- **ASSIGNED TASK**
In the material below, find each line with the word "bookinfo" and copy it.

- **EXERCISE MATERIAL**
⟨

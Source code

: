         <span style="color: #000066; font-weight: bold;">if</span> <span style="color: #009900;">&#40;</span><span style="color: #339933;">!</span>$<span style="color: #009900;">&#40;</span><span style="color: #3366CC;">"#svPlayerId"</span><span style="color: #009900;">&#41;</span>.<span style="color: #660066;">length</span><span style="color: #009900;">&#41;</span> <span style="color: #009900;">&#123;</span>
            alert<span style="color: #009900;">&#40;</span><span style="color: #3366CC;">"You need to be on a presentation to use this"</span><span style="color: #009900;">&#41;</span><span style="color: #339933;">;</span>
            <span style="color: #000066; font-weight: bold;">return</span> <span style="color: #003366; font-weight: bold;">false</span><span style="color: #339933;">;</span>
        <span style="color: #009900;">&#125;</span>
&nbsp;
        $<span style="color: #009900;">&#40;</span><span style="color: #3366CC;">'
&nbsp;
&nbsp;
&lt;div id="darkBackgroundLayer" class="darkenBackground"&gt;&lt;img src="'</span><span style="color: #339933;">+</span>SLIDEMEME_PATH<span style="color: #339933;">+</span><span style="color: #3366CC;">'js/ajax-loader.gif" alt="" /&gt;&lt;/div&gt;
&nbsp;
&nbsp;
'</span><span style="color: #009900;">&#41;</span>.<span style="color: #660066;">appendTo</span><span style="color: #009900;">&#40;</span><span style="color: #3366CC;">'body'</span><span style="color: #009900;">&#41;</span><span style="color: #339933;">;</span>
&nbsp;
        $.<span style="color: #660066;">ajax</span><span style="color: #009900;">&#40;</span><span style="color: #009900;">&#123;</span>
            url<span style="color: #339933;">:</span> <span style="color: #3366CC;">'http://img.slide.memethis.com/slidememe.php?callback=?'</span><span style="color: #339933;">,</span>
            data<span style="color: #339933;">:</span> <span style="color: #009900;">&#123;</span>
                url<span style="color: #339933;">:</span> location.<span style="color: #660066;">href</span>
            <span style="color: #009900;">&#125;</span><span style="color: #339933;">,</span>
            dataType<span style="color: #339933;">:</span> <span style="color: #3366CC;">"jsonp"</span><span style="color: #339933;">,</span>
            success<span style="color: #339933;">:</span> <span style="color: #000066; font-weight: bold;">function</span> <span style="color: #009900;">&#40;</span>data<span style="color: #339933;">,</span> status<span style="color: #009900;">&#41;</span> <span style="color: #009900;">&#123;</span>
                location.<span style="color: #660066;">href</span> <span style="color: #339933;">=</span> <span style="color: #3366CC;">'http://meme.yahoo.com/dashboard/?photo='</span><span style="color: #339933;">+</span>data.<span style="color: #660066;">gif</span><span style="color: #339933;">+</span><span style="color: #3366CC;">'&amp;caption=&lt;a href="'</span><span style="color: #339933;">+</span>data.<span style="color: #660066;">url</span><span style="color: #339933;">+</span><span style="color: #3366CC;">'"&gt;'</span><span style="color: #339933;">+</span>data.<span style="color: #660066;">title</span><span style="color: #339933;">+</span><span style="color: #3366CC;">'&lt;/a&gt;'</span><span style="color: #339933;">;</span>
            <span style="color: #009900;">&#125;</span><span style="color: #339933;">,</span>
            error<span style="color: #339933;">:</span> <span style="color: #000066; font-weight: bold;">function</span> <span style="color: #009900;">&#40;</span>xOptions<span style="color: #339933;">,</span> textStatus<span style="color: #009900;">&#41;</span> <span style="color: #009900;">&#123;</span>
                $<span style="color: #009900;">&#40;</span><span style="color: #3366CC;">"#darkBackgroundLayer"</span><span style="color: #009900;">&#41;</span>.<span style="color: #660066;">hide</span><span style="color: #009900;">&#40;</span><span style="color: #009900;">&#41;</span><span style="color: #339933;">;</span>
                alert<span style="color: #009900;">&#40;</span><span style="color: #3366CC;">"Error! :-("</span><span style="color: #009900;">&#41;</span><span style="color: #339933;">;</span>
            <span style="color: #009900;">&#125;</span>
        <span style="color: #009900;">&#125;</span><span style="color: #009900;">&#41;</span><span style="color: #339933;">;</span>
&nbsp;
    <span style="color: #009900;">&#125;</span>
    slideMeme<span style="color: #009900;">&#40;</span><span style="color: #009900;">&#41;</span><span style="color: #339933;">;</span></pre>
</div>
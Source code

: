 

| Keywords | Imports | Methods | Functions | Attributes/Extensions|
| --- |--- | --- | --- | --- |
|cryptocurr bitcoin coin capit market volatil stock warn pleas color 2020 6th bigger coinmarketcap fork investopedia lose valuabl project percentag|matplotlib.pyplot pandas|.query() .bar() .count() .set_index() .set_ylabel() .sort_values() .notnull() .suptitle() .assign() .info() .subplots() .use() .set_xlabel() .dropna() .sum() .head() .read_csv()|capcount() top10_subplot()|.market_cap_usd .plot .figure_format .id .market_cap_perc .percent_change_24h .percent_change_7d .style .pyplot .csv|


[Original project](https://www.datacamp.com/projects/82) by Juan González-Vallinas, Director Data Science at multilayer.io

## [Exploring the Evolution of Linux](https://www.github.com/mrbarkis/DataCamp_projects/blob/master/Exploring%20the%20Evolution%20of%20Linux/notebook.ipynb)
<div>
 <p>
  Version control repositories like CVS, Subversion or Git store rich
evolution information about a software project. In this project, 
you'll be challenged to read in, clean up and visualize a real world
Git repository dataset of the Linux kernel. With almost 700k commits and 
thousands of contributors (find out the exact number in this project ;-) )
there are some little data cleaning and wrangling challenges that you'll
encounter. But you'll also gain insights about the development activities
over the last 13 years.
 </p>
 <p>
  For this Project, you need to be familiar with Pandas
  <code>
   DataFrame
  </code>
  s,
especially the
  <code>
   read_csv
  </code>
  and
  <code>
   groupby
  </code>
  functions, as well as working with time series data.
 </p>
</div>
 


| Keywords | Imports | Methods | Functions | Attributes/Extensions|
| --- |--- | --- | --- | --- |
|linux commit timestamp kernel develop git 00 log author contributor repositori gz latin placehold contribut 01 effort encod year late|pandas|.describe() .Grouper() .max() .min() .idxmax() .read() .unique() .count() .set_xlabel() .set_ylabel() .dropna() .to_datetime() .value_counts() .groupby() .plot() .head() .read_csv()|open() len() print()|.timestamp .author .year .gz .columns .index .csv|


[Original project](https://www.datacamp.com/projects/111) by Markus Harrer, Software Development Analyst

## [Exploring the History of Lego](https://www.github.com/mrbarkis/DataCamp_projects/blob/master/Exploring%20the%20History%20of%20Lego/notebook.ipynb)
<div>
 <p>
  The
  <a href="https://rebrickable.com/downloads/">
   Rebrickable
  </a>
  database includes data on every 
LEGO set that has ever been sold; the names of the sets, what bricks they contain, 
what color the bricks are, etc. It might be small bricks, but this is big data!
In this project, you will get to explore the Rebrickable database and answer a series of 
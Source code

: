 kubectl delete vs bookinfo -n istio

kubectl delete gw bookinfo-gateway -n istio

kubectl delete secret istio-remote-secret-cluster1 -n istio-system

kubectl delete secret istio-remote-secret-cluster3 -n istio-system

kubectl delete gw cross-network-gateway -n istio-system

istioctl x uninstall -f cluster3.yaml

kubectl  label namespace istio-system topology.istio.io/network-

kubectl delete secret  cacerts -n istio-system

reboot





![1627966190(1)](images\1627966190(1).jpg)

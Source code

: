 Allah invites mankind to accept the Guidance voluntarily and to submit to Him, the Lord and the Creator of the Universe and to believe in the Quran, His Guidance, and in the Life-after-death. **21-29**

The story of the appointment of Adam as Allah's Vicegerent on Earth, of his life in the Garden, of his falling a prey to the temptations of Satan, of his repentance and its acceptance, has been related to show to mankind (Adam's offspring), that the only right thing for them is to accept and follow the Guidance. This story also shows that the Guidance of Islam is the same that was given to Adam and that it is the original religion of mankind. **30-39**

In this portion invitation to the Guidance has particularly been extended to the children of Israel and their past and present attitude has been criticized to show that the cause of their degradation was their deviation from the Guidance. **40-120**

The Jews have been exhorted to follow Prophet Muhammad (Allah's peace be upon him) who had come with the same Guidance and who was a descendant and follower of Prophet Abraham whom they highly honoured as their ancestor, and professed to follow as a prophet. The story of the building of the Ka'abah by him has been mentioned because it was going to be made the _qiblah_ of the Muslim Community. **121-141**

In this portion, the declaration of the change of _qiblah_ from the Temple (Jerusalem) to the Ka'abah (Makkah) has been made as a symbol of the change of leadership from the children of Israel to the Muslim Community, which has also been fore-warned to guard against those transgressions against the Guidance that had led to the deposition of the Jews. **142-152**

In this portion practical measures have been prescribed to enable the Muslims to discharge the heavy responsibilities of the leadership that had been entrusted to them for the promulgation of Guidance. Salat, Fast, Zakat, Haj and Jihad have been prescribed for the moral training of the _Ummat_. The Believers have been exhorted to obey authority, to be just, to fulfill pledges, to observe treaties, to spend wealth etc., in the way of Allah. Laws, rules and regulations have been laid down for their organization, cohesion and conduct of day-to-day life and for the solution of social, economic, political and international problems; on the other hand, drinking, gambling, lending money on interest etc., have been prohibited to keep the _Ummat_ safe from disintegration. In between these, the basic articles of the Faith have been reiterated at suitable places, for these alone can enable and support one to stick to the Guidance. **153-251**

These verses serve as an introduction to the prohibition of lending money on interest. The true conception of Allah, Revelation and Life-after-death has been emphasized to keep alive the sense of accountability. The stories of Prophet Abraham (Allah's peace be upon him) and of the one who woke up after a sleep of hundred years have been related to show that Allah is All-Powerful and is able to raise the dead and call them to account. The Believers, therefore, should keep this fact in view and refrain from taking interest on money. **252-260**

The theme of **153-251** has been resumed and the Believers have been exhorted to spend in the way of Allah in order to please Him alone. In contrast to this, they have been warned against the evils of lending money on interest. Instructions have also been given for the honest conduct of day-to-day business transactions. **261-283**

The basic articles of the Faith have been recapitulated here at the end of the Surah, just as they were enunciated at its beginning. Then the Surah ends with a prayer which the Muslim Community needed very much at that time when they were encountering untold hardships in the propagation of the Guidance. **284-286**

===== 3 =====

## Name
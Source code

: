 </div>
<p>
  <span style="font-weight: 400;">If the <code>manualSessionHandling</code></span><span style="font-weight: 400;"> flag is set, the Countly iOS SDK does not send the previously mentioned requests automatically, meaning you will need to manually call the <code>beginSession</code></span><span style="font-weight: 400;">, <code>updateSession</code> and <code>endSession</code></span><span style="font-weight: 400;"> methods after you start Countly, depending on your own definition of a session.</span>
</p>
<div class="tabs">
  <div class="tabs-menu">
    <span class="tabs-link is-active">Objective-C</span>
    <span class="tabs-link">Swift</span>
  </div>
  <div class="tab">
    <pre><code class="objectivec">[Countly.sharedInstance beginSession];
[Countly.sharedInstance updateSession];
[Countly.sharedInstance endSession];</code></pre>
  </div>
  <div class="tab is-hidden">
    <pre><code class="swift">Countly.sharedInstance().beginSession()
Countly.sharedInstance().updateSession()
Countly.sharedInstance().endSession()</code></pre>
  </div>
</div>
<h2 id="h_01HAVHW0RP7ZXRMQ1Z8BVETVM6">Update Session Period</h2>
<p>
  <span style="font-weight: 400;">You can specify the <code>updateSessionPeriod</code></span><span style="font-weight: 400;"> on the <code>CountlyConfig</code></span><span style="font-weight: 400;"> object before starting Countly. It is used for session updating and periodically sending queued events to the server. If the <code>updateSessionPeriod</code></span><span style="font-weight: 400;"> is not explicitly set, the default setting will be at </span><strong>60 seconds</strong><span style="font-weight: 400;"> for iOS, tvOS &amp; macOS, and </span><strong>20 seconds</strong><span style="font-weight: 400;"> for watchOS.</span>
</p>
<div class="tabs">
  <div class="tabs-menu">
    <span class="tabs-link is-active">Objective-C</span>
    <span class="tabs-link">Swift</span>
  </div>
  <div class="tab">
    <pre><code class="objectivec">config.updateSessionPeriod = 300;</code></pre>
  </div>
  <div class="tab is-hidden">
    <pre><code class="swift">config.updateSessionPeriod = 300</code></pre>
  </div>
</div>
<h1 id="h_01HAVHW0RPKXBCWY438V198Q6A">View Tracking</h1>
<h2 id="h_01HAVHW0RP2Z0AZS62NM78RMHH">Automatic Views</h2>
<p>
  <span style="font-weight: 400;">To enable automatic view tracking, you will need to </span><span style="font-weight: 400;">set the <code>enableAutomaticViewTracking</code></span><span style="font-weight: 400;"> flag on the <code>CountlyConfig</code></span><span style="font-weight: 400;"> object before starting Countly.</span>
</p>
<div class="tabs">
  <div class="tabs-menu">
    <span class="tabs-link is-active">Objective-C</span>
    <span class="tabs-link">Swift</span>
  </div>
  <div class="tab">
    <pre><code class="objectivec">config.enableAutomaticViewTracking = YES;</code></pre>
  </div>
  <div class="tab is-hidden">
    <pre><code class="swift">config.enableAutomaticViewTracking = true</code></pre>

⟩

- **FINISHED TASK**
: kubectl delete vs bookinfo -n istio
kubectl delete gw bookinfo-gateway -n istio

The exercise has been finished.